What Is a Rhinolith? Causes, Symptoms, and Removal

A rhinolith is a rare, calcified mass, often described as a stone, that develops within the nasal cavity. The term is derived from the Greek words rhino (nose) and lithos (stone), accurately reflecting its composition and location. This phenomenon, known medically as rhinolithiasis, involves the slow incrustation of mineral salts that accumulates over a long period, often discovered incidentally during an examination for other nasal complaints.

How Rhinoliths Form

The formation of a rhinolith begins with a central nucleus, or nidus, that becomes lodged within the nasal passage. This core is most frequently an exogenous foreign body, such as a small bead, a seed, or a tiny stone, often introduced during childhood. Less commonly, the nidus can be endogenous, originating from the body itself, such as a dried blood clot, a thick plug of mucus, or a small bone fragment.

Once the object is stationary, it triggers a localized, chronic inflammatory reaction within the nasal lining. This inflammation, combined with the stagnation of normal nasal and lacrimal secretions, creates the perfect environment for mineralization. Salts naturally present in these fluids, primarily calcium carbonate, calcium phosphate, and magnesium salts, begin to precipitate and deposit around the nucleus.

This process of accretion is exceedingly slow, often taking years or even decades to form a detectable mass. The resulting rhinolith is typically an irregular, rough-surfaced structure that can range in color from gray to dark brown. Its gradual growth causes it to slowly expand, eventually filling the nasal cavity and causing obstruction.

Recognizing the Signs

The symptoms associated with a rhinolith depend largely on the size and exact location of the calcified mass. Since rhinoliths are almost always unilateral, the most consistent and defining sign is a persistent obstruction of a single nostril. Patients experience difficulty breathing through only one side of the nose, which may be mild initially but worsens as the stone grows larger.

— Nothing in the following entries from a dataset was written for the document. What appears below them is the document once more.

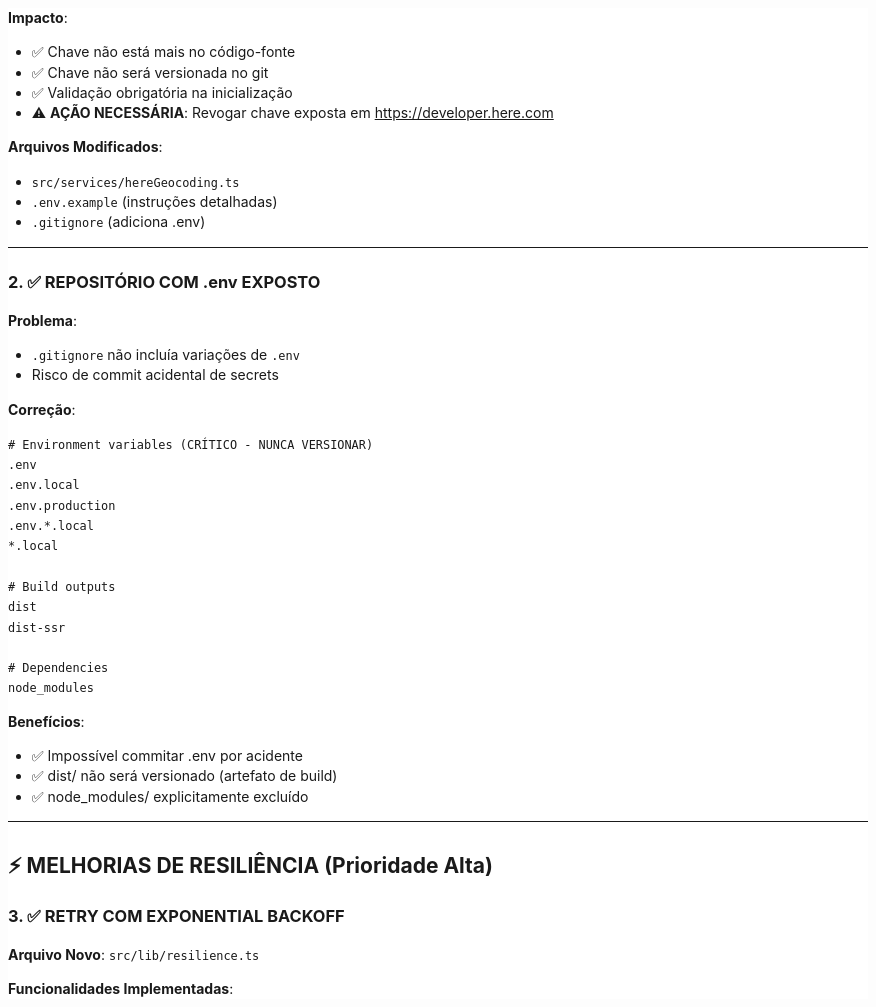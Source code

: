 **Impacto**:

- ✅ Chave não está mais no código-fonte
- ✅ Chave não será versionada no git
- ✅ Validação obrigatória na inicialização
- ⚠️ **AÇÃO NECESSÁRIA**: Revogar chave exposta em <https://developer.here.com>

**Arquivos Modificados**:

- `src/services/hereGeocoding.ts`
- `.env.example` (instruções detalhadas)
- `.gitignore` (adiciona .env)

---

### 2. ✅ REPOSITÓRIO COM .env EXPOSTO

**Problema**:

- `.gitignore` não incluía variações de `.env`
- Risco de commit acidental de secrets

**Correção**:

```gitignore
# Environment variables (CRÍTICO - NUNCA VERSIONAR)
.env
.env.local
.env.production
.env.*.local
*.local

# Build outputs
dist
dist-ssr

# Dependencies
node_modules
```

**Benefícios**:

- ✅ Impossível commitar .env por acidente
- ✅ dist/ não será versionado (artefato de build)
- ✅ node_modules/ explicitamente excluído

---

## ⚡ MELHORIAS DE RESILIÊNCIA (Prioridade Alta)

### 3. ✅ RETRY COM EXPONENTIAL BACKOFF

**Arquivo Novo**: `src/lib/resilience.ts`

**Funcionalidades Implementadas**:
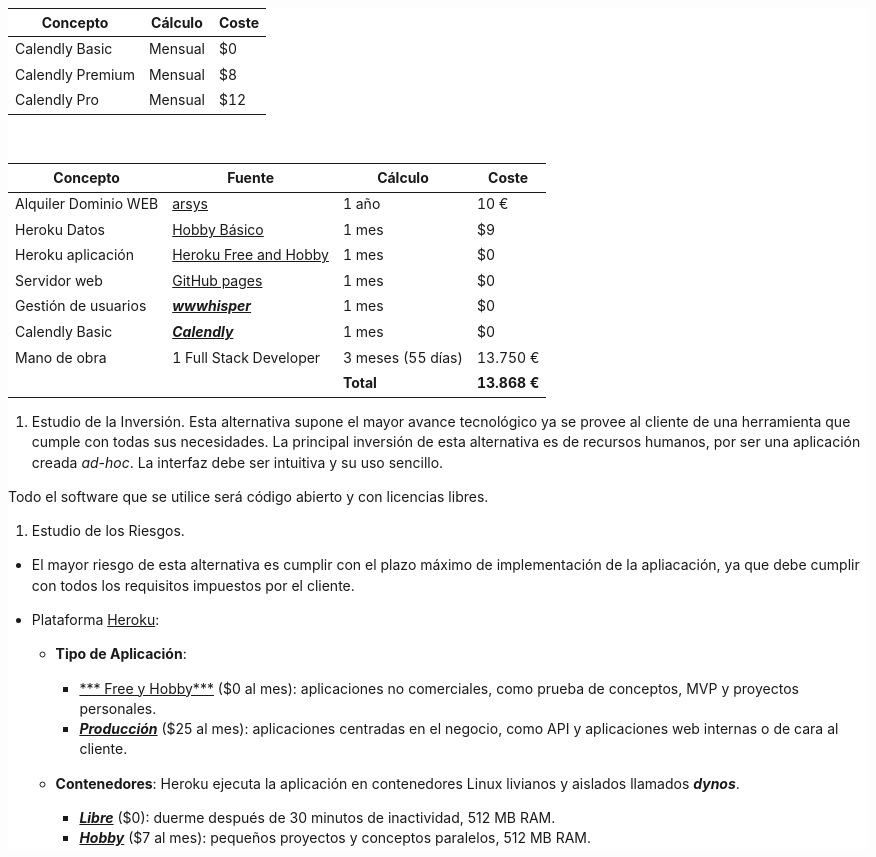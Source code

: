 
| **Concepto** | **Cálculo**| **Coste**|
|----|----|----|
Calendly Basic | Mensual | $0 |
Calendly Premium| Mensual | $8 |
Calendly Pro| Mensual | $12 |

<br>

 
    

| **Concepto** | **Fuente** | **Cálculo**| **Coste**|
|----|----|----|----|
| Alquiler Dominio WEB | [arsys](https://www.arsys.es/dominios) | 1 año | 10 € |
| Heroku Datos| [Hobby Básico](https://www.heroku.com/pricing#data-services/) | 1 mes | $9  |
|Heroku aplicación | [Heroku Free and Hobby](https://www.heroku.com/pricing#data-services) | 1 mes | $0 |
|Servidor web | [GitHub pages](https://pages.github.com/) | 1 mes | $0 |
|Gestión de usuarios| [***wwwhisper***](https://elements.heroku.com/addons/wwwhisper) | 1 mes | $0 |
|Calendly Basic| [***Calendly***](https://calendly.com/es/pages/pricing) | 1 mes | $0 |
| Mano de obra  | 1 Full Stack Developer  | 3 meses (55 días) |13.750 € |
|  |  |  **Total** | **13.868 €**



1. Estudio de la Inversión.
Esta alternativa supone el mayor avance tecnológico ya se provee al cliente de una herramienta que cumple con todas sus necesidades.
La principal inversión de esta alternativa es de recursos humanos, por ser una aplicación creada _ad-hoc_. La interfaz debe ser intuitiva y su uso sencillo.

Todo el software que se utilice será código abierto y con licencias libres.


1. Estudio de los Riesgos.
- El mayor riesgo de esta alternativa es cumplir con el plazo máximo de implementación de la apliacación, ya que debe cumplir con todos los requisitos impuestos por el cliente.

- Plataforma [Heroku](https://www.heroku.com/):
  - **Tipo de Aplicación**: 
      - [***
      Free y Hobby***](https://www.heroku.com/pricing) ($0 al mes): aplicaciones no comerciales, como prueba de conceptos, MVP y proyectos personales.
      - [***Producción***](https://www.heroku.com/pricing) ($25 al mes): aplicaciones centradas en el negocio, como API y aplicaciones web internas o de cara al cliente.

   - **Contenedores**: Heroku ejecuta la aplicación en contenedores Linux livianos y aislados llamados ***dynos***.
       - [***Libre***](https://www.heroku.com/pricing) ($0): duerme después de 30 minutos de inactividad, 512 MB RAM.
       - [***Hobby***](https://www.heroku.com/pricing) ($7 al mes): pequeños proyectos y conceptos paralelos, 512 MB RAM.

A strong indicator of the condition is the presence of a chronic, foul-smelling nasal discharge, medically termed cacosmia or fetor. This discharge is often purulent (pus-filled) and may be blood-tinged, resulting from the irritation and ulceration of the surrounding nasal mucosa. The stagnant secretions trapped by the obstruction often lead to bacterial colonization, contributing to the unpleasant odor and potential for secondary infection.

Long-term irritation can lead to recurrent nosebleeds (epistaxis), as the rough surface of the rhinolith rubs against the nasal lining. Patients may also experience pain or pressure in the affected nostril, which can sometimes radiate to the face or forehead. If left untreated, the chronic obstruction and infection can lead to chronic sinusitis on the affected side.

Clinical Diagnosis and Removal

Diagnosis often begins with a high degree of suspicion, particularly when a patient presents with chronic, unilateral nasal symptoms, especially foul-smelling discharge. A physical examination, utilizing anterior rhinoscopy, can often reveal the hard, irregular mass within the nasal cavity. The stone may appear covered in a layer of crusting or discharge, which can occasionally mask its true nature.

To confirm the diagnosis and plan for removal, imaging studies are used. A computed tomography (CT) scan is the preferred method, as it clearly delineates the stone’s size, exact location, and density. The CT scan is also essential for assessing damage to surrounding structures, such as the nasal septum or sinus walls, and for distinguishing the rhinolith from other calcified masses.

The definitive treatment for a rhinolith is surgical removal. For smaller, easily accessible stones, removal may be performed in a clinic setting using specialized instruments. However, due to the stone’s hardness, size, and location, most rhinoliths require an endoscopic procedure performed under general anesthesia.

During the surgery, a rigid endoscope provides excellent visualization, allowing the surgeon to carefully fragment the stone into smaller pieces. This piecemeal removal is necessary to prevent trauma to the nasal structures when extracting a large, irregular object. Complete removal of the rhinolith typically results in the rapid and full resolution of symptoms.